[[ Data for this exercise, beginning ]]
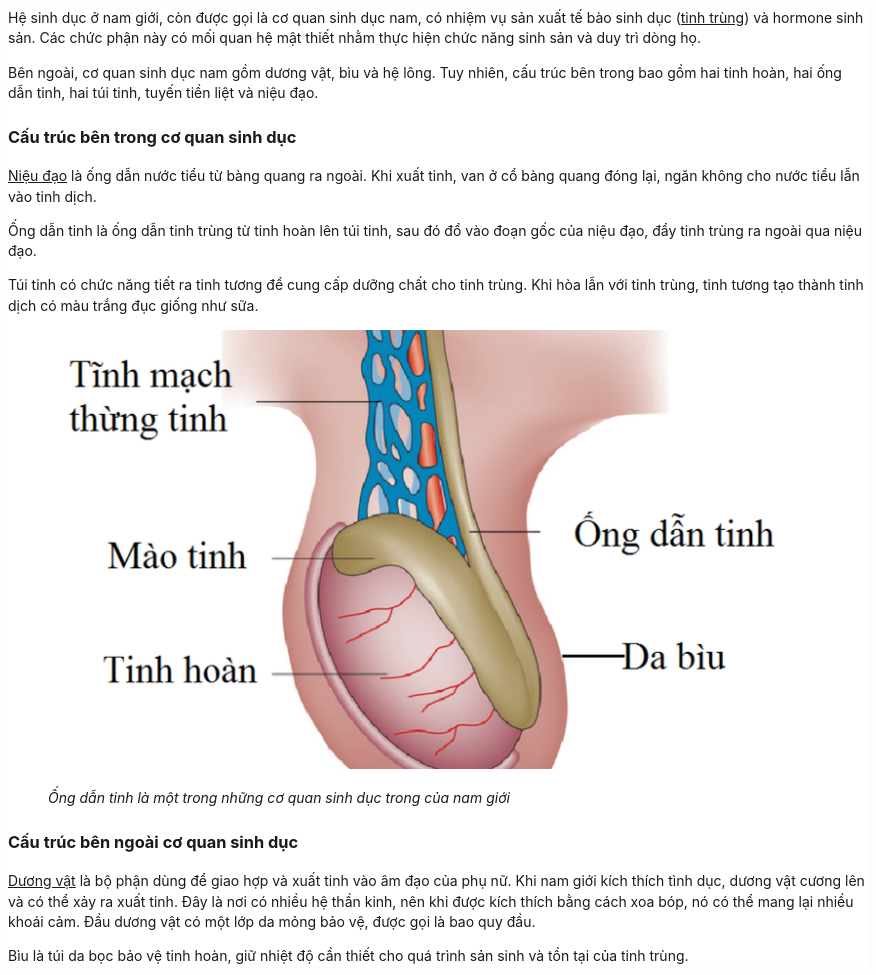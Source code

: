 Hệ sinh dục ở nam giới, còn được gọi là cơ quan sinh dục nam, có nhiệm vụ sản xuất tế bào sinh dục ([tinh trùng](https://nhathuoclongchau.com.vn/bai-viet/tinh-trung-la-gi-nhung-dieu-quan-trong-can-biet.html)) và hormone sinh sản. Các chức phận này có mối quan hệ mật thiết nhằm thực hiện chức năng sinh sản và duy trì dòng họ.

Bên ngoài, cơ quan sinh dục nam gồm dương vật, bìu và hệ lông. Tuy nhiên, cấu trúc bên trong bao gồm hai tinh hoàn, hai ống dẫn tinh, hai túi tinh, tuyến tiền liệt và niệu đạo.

### Cấu trúc bên trong cơ quan sinh dục

[Niệu đạo](https://nhathuoclongchau.com.vn/bai-viet/nieu-dao-la-gi-cac-benh-ve-nieu-dao-thuong-gap-va-cach-xu-ly.html) là ống dẫn nước tiểu từ bàng quang ra ngoài. Khi xuất tinh, van ở cổ bàng quang đóng lại, ngăn không cho nước tiểu lẫn vào tinh dịch.

Ống dẫn tinh là ống dẫn tinh trùng từ tinh hoàn lên túi tinh, sau đó đổ vào đoạn gốc của niệu đạo, đẩy tinh trùng ra ngoài qua niệu đạo.

Túi tinh có chức năng tiết ra tinh tương để cung cấp dưỡng chất cho tinh trùng. Khi hòa lẫn với tinh trùng, tinh tương tạo thành tinh dịch có màu trắng đục giống như sữa.

<figure><img src="../.gitbook/assets/he_sinh_duc_he_sinh_san_cua_ca_n (1).png" alt=""><figcaption><p><em>Ống dẫn tinh là một trong những cơ quan sinh dục trong của nam giới</em></p></figcaption></figure>

### Cấu trúc bên ngoài cơ quan sinh dục

[Dương vật](https://nhathuoclongchau.com.vn/bai-viet/mot-so-dac-diem-ve-cau-tao-cua-duong-vat-o-nam-gioi-64757.html) là bộ phận dùng để giao hợp và xuất tinh vào âm đạo của phụ nữ. Khi nam giới kích thích tình dục, dương vật cương lên và có thể xảy ra xuất tinh. Đây là nơi có nhiều hệ thần kinh, nên khi được kích thích bằng cách xoa bóp, nó có thể mang lại nhiều khoái cảm. Đầu dương vật có một lớp da mỏng bảo vệ, được gọi là bao quy đầu.

Bìu là túi da bọc bảo vệ tinh hoàn, giữ nhiệt độ cần thiết cho quá trình sản sinh và tồn tại của tinh trùng.
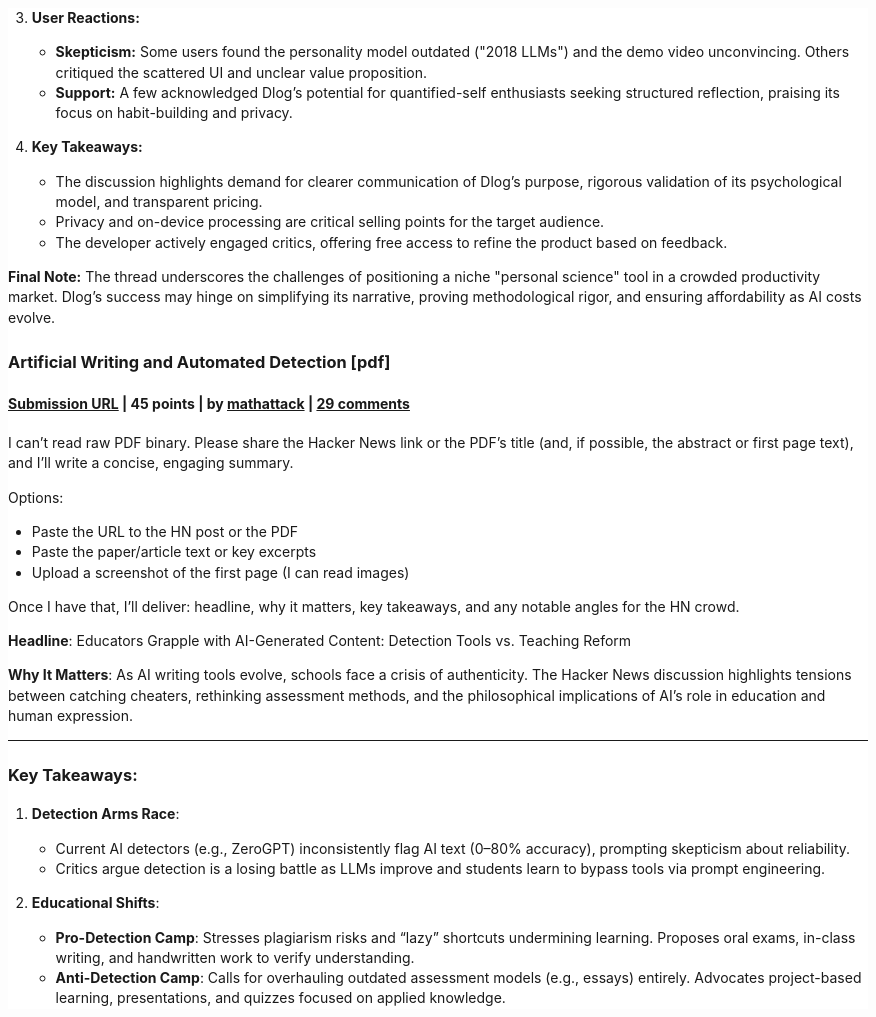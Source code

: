 3. **User Reactions:**
   - **Skepticism:** Some users found the personality model outdated ("2018 LLMs") and the demo video unconvincing. Others critiqued the scattered UI and unclear value proposition.
   - **Support:** A few acknowledged Dlog’s potential for quantified-self enthusiasts seeking structured reflection, praising its focus on habit-building and privacy.

4. **Key Takeaways:**
   - The discussion highlights demand for clearer communication of Dlog’s purpose, rigorous validation of its psychological model, and transparent pricing.
   - Privacy and on-device processing are critical selling points for the target audience.
   - The developer actively engaged critics, offering free access to refine the product based on feedback.

**Final Note:** The thread underscores the challenges of positioning a niche "personal science" tool in a crowded productivity market. Dlog’s success may hinge on simplifying its narrative, proving methodological rigor, and ensuring affordability as AI costs evolve.

### Artificial Writing and Automated Detection [pdf]

#### [Submission URL](https://www.nber.org/system/files/working_papers/w34223/w34223.pdf) | 45 points | by [mathattack](https://news.ycombinator.com/user?id=mathattack) | [29 comments](https://news.ycombinator.com/item?id=45723558)

I can’t read raw PDF binary. Please share the Hacker News link or the PDF’s title (and, if possible, the abstract or first page text), and I’ll write a concise, engaging summary.

Options:
- Paste the URL to the HN post or the PDF
- Paste the paper/article text or key excerpts
- Upload a screenshot of the first page (I can read images)

Once I have that, I’ll deliver: headline, why it matters, key takeaways, and any notable angles for the HN crowd.

**Headline**: Educators Grapple with AI-Generated Content: Detection Tools vs. Teaching Reform  

**Why It Matters**: As AI writing tools evolve, schools face a crisis of authenticity. The Hacker News discussion highlights tensions between catching cheaters, rethinking assessment methods, and the philosophical implications of AI’s role in education and human expression.  

---

### **Key Takeaways**:  
1. **Detection Arms Race**:  
   - Current AI detectors (e.g., ZeroGPT) inconsistently flag AI text (0–80% accuracy), prompting skepticism about reliability.  
   - Critics argue detection is a losing battle as LLMs improve and students learn to bypass tools via prompt engineering.  

2. **Educational Shifts**:  
   - **Pro-Detection Camp**: Stresses plagiarism risks and “lazy” shortcuts undermining learning. Proposes oral exams, in-class writing, and handwritten work to verify understanding.  
   - **Anti-Detection Camp**: Calls for overhauling outdated assessment models (e.g., essays) entirely. Advocates project-based learning, presentations, and quizzes focused on applied knowledge.  
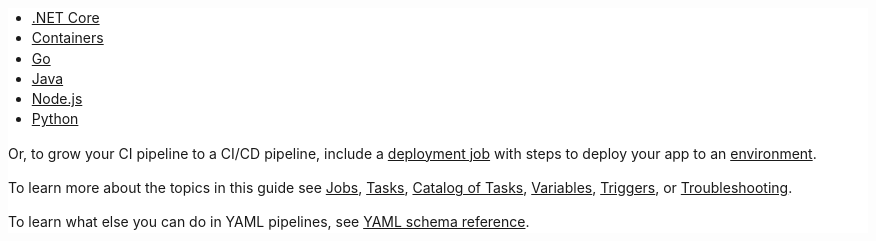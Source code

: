 * [.NET Core](ecosystems/dotnet-core.md)
* [Containers](ecosystems/containers/build-image.md)
* [Go](ecosystems/go.md)
* [Java](ecosystems/java.md)
* [Node.js](ecosystems/javascript.md)
* [Python](ecosystems/python.md)

Or, to grow your CI pipeline to a CI/CD pipeline, include a [deployment job](../pipelines/process/deployment-jobs.md) with steps to deploy your app to an [environment](../pipelines/process/environments.md).

To learn more about the topics in this guide see [Jobs](../pipelines/process/phases.md), [Tasks](../pipelines/process/tasks.md), [Catalog of Tasks](../pipelines/tasks/index.md), [Variables](../pipelines/process/variables.md), [Triggers](../pipelines/build/triggers.md), or [Troubleshooting](../pipelines/troubleshooting.md).

To learn what else you can do in YAML pipelines, see [YAML schema reference](yaml-schema.md).
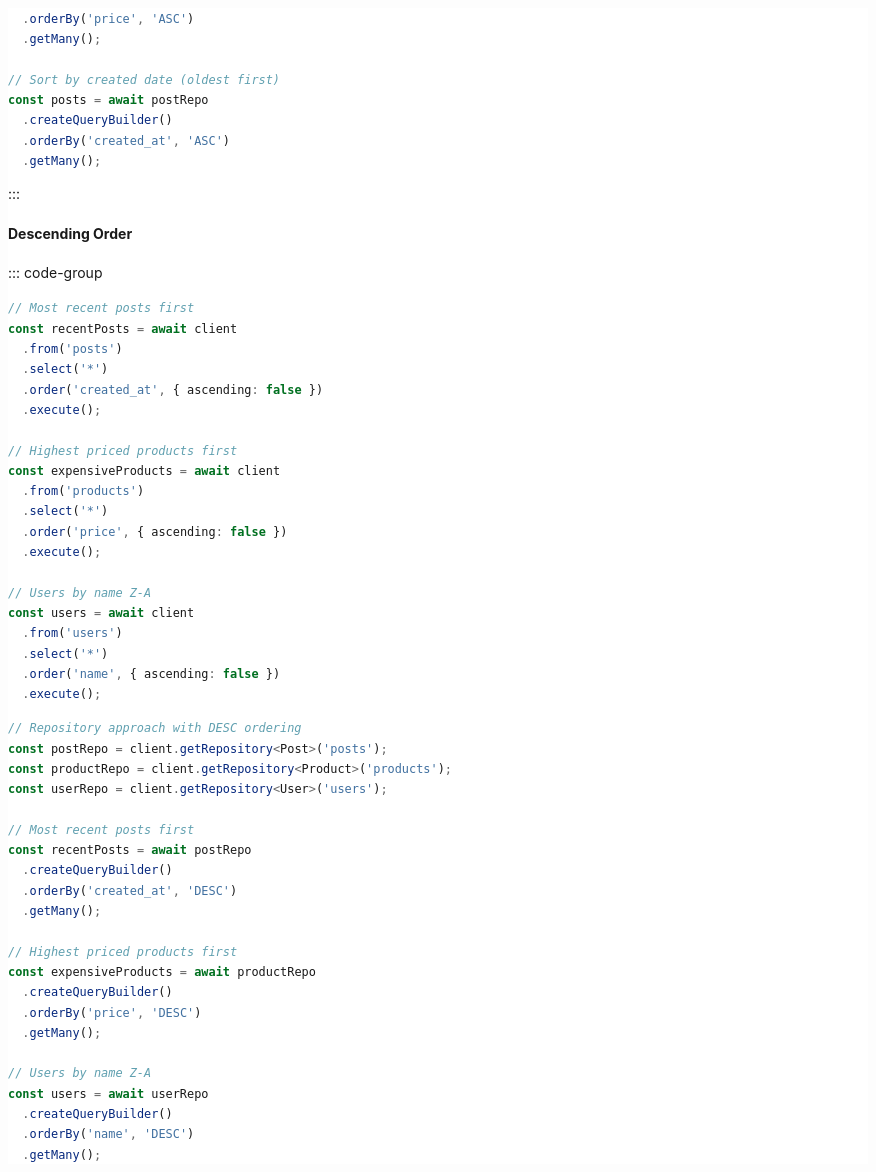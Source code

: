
 ```typescript [Repository Pattern]
  .orderBy('price', 'ASC')
  .getMany();

// Sort by created date (oldest first)
const posts = await postRepo
  .createQueryBuilder()
  .orderBy('created_at', 'ASC')
  .getMany();
```

:::

#### Descending Order

::: code-group

```typescript [PostgREST Syntax]
// Most recent posts first
const recentPosts = await client
  .from('posts')
  .select('*')
  .order('created_at', { ascending: false })
  .execute();

// Highest priced products first
const expensiveProducts = await client
  .from('products')
  .select('*')
  .order('price', { ascending: false })
  .execute();

// Users by name Z-A
const users = await client
  .from('users')
  .select('*')
  .order('name', { ascending: false })
  .execute();
```

```typescript [Repository Pattern]
// Repository approach with DESC ordering
const postRepo = client.getRepository<Post>('posts');
const productRepo = client.getRepository<Product>('products');
const userRepo = client.getRepository<User>('users');

// Most recent posts first
const recentPosts = await postRepo
  .createQueryBuilder()
  .orderBy('created_at', 'DESC')
  .getMany();

// Highest priced products first
const expensiveProducts = await productRepo
  .createQueryBuilder()
  .orderBy('price', 'DESC')
  .getMany();

// Users by name Z-A
const users = await userRepo
  .createQueryBuilder()
  .orderBy('name', 'DESC')
  .getMany();
```


  [column: string]: {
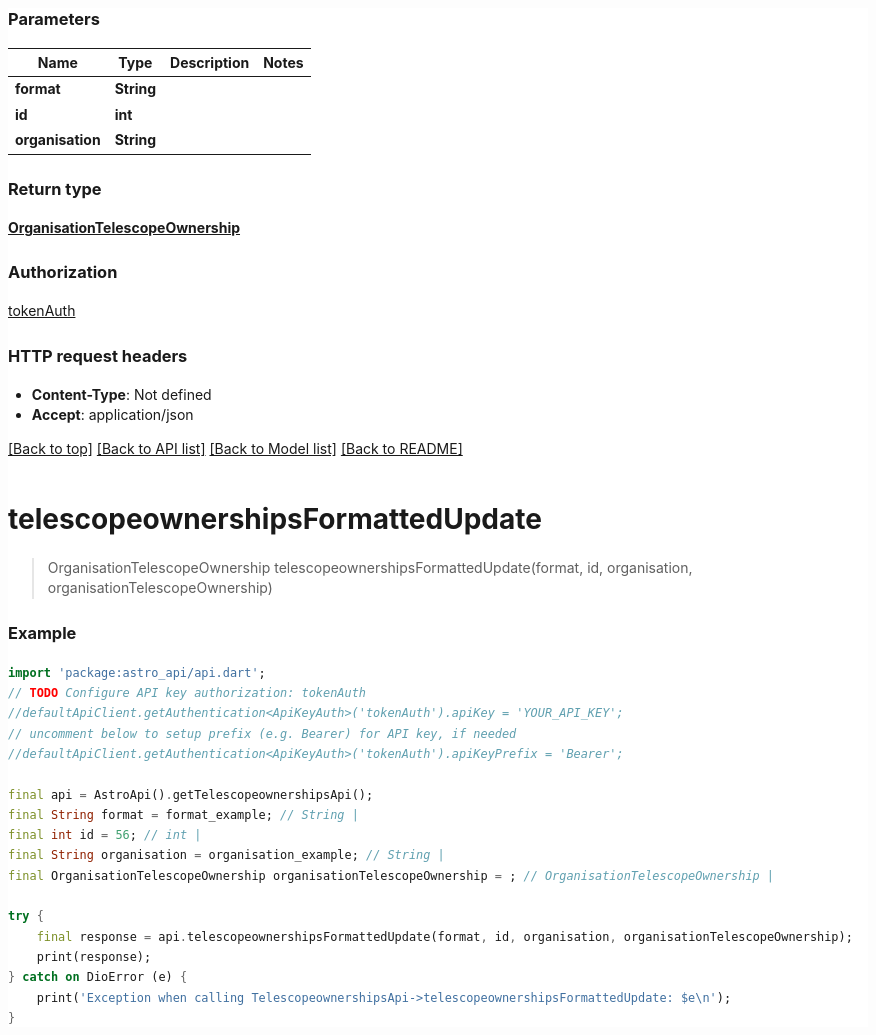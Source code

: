 ### Parameters

Name | Type | Description  | Notes
------------- | ------------- | ------------- | -------------
 **format** | **String**|  | 
 **id** | **int**|  | 
 **organisation** | **String**|  | 

### Return type

[**OrganisationTelescopeOwnership**](OrganisationTelescopeOwnership.md)

### Authorization

[tokenAuth](../README.md#tokenAuth)

### HTTP request headers

 - **Content-Type**: Not defined
 - **Accept**: application/json

[[Back to top]](#) [[Back to API list]](../README.md#documentation-for-api-endpoints) [[Back to Model list]](../README.md#documentation-for-models) [[Back to README]](../README.md)

# **telescopeownershipsFormattedUpdate**
> OrganisationTelescopeOwnership telescopeownershipsFormattedUpdate(format, id, organisation, organisationTelescopeOwnership)



### Example
```dart
import 'package:astro_api/api.dart';
// TODO Configure API key authorization: tokenAuth
//defaultApiClient.getAuthentication<ApiKeyAuth>('tokenAuth').apiKey = 'YOUR_API_KEY';
// uncomment below to setup prefix (e.g. Bearer) for API key, if needed
//defaultApiClient.getAuthentication<ApiKeyAuth>('tokenAuth').apiKeyPrefix = 'Bearer';

final api = AstroApi().getTelescopeownershipsApi();
final String format = format_example; // String | 
final int id = 56; // int | 
final String organisation = organisation_example; // String | 
final OrganisationTelescopeOwnership organisationTelescopeOwnership = ; // OrganisationTelescopeOwnership | 

try {
    final response = api.telescopeownershipsFormattedUpdate(format, id, organisation, organisationTelescopeOwnership);
    print(response);
} catch on DioError (e) {
    print('Exception when calling TelescopeownershipsApi->telescopeownershipsFormattedUpdate: $e\n');
}
```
[[ Data for this exercise, end ]]
• Try it: Output only the lines running from the top of the data above to the line with "trì dòng họ.", inclusive, word for word and without pictures.

• Output below:
Source code

: Hệ sinh dục ở nam giới, còn được gọi là cơ quan sinh dục nam, có nhiệm vụ sản xuất tế bào sinh dục ([tinh trùng](https://nhathuoclongchau.com.vn/bai-viet/tinh-trung-la-gi-nhung-dieu-quan-trong-can-biet.html)) và hormone sinh sản. Các chức phận này có mối quan hệ mật thiết nhằm thực hiện chức năng sinh sản và duy trì dòng họ.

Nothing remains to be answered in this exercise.